Reductions to development levies proposed
THE GOVERNMENT proposes to significantly lower development levies and give up to a full exemption to projects that create employment.
Development levies peaked in 2007 at more than €900 million but fell to just under €200 million in 2009. Under draft guidelines to be published tomorrow, the Government proposes that local authorities lower charges associated with planning permission.
There are three types of charges: those associated with general development which benefits from local authority services, such as roads and parks; special development contributions where the local authority has to provide special services, such as a new road or relocation of pipes; and supplementary development contributions which support the delivery of schemes such as Luas extensions or the reopened Cork to Midleton railway.
Before the new schemes come into force, Minister for the Environment Phil Hogan and Minister of State at the Department of the Environment Jan O’Sullivan are to encourage local authorities to collect outstanding charges.

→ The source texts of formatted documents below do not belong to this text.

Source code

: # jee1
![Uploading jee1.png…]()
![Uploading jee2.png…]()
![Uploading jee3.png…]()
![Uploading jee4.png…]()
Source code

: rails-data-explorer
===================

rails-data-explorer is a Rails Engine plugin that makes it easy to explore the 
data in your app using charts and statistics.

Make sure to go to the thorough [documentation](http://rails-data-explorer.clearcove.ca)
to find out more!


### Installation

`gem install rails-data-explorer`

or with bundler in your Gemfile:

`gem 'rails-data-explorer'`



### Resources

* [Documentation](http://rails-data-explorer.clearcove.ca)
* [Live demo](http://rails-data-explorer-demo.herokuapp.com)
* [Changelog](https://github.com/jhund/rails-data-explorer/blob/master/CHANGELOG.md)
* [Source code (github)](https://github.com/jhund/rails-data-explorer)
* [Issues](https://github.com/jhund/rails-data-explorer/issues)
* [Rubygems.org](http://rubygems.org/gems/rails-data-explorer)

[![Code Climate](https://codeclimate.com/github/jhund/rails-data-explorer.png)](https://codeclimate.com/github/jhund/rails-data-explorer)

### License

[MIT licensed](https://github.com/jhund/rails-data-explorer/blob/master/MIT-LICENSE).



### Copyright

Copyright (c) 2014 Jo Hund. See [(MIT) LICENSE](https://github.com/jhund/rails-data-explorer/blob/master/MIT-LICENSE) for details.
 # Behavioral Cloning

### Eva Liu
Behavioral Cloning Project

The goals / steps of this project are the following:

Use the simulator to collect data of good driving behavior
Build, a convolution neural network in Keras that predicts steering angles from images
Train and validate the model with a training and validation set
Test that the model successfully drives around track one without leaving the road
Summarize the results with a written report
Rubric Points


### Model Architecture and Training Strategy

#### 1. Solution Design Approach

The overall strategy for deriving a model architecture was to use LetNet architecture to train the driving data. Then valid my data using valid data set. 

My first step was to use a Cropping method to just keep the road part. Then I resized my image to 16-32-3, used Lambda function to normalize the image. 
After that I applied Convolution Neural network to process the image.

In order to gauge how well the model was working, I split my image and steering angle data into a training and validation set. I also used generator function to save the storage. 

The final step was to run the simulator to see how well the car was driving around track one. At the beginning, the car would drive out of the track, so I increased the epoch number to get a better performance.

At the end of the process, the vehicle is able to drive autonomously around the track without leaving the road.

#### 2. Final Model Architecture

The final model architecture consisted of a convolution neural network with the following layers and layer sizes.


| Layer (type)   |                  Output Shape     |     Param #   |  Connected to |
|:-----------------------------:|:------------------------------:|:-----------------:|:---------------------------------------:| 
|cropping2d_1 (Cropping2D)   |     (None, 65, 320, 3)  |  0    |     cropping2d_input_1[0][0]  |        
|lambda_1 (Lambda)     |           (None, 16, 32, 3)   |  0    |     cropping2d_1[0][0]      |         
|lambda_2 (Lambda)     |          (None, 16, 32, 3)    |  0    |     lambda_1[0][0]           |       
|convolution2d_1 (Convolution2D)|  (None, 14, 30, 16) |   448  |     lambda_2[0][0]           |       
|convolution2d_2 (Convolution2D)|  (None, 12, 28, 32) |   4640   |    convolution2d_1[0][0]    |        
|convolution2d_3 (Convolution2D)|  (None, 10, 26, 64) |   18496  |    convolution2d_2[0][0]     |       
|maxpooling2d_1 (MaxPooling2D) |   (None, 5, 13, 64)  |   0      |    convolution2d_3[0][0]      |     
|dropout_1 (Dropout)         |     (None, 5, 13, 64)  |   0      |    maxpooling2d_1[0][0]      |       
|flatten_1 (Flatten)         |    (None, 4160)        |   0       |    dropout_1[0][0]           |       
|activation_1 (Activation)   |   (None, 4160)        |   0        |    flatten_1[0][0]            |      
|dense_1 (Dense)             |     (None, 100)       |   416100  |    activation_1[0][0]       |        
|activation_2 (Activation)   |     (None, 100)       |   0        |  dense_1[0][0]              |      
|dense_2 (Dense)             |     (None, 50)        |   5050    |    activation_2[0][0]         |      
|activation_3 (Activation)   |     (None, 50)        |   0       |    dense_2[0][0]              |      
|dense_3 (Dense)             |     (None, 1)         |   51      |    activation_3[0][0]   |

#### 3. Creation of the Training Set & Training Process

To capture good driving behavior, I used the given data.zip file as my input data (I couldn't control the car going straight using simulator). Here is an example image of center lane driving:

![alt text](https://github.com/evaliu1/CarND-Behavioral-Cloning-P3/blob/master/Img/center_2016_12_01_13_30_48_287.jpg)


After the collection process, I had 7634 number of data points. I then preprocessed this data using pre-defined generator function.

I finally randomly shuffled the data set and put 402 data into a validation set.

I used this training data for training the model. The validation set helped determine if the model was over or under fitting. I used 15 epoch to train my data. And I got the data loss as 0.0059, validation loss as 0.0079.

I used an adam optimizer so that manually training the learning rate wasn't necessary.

These sums could be significant.
An estimated €150 million of the €300 million cost of the Luas Cherrywood extension was to be funded by development levies but much of this has yet to be paid for reasons generally associated with the downturn.
The Ministers will also encourage local authorities to continue to levy charges for water services in advance of the formal handover of services to the new authority, Irish Water.
But the draft regulations provide reductions or exemptions for “sustainable” development schemes which promote jobs. It is proposed that these would include:
* Town centre developments.
* Change-of-use permission which does not require upgraded infrastructure.
* IDA or Enterprise Ireland developments.
* Developments that progress the Government’s jobs initiative.
* Broadband and sustainable-energy initiatives.
However, incentivising employment projects with lower or no contributions would have to be fiscally neutral, according to the guidelines. They also say that “in areas prioritised for development in the core strategy” there should be a complementary adjustment in the rate outside of these areas to ensure no shortfall in the council’s budget.
Commenting on the proposed changes, Ms O’Sullivan said a key aim for future development contribution schemes “must be to promote sustainable development, secure investment in capital infrastructure and encourage jobs and growth”.
“The guidelines also include provisions for a more flexible approach to the payment of development contributions and propose lower rates in areas prioritised for development in a local authority’s core strategy.”
The draft guidelines will be subject to public consultation and final guidelines for local authorities will be published in the autumn.